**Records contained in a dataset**
»»

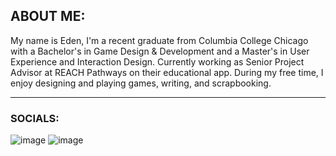 ## ABOUT ME:
My name is Eden, I'm a recent graduate from Columbia College Chicago with a Bachelor's in Game Design & Development and a Master's in User Experience and Interaction Design. 
Currently working as Senior Project Advisor at REACH Pathways on their educational app.
During my free time, I enjoy designing and playing games, writing, and scrapbooking. 

***
### SOCIALS:

![image]({https://img.shields.io/badge/LinkedIn-0077B5?style=for-the-badge&logo=linkedin&logoColor=white})
![image]({BadgeURLHere})


<!--
**Eszopa02/Eszopa02** is a ✨ _special_ ✨ repository because its `README.md` (this file) appears on your GitHub profile.

Here are some ideas to get you started:

- 🔭 I’m currently working on ...
- 🌱 I’m currently learning ...
- 👯 I’m looking to collaborate on ...
- 🤔 I’m looking for help with ...
- 💬 Ask me about ...
- 📫 How to reach me: ...
- 😄 Pronouns: ...
- ⚡ Fun fact: ...
-->
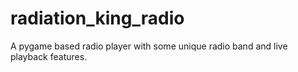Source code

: # radiation_king_radio
A pygame based radio player with some unique radio band and live playback features.
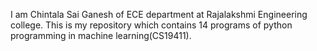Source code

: I am Chintala Sai Ganesh of ECE department at Rajalakshmi Engineering college.
This is my repository which contains 14 programs of python programming in machine learning(CS19411).
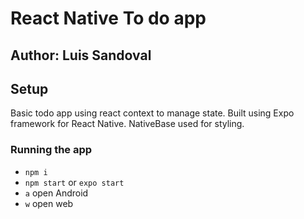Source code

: # React Native To do app

## Author: Luis Sandoval

## Setup

Basic todo app using react context to manage state. Built using Expo framework for React Native. NativeBase used for styling.

### Running the app

- `npm i`
- `npm start` or `expo start`
- `a` open Android
- `w` open web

««

**To do**
Write the lines from the one containing "- 📫 How to reach me: ..." through the end of the data above exactly as they appear, and do not carry over any picture.

**Solution for this task**
- 📫 How to reach me: ...
- 😄 Pronouns: ...
- ⚡ Fun fact: ...
-->
Source code

: # radiation_king_radio
A pygame based radio player with some unique radio band and live playback features.
Source code

: I am Chintala Sai Ganesh of ECE department at Rajalakshmi Engineering college.
This is my repository which contains 14 programs of python programming in machine learning(CS19411).
Source code

: # React Native To do app

## Author: Luis Sandoval

## Setup

Basic todo app using react context to manage state. Built using Expo framework for React Native. NativeBase used for styling.

### Running the app

- `npm i`
- `npm start` or `expo start`
- `a` open Android
- `w` open web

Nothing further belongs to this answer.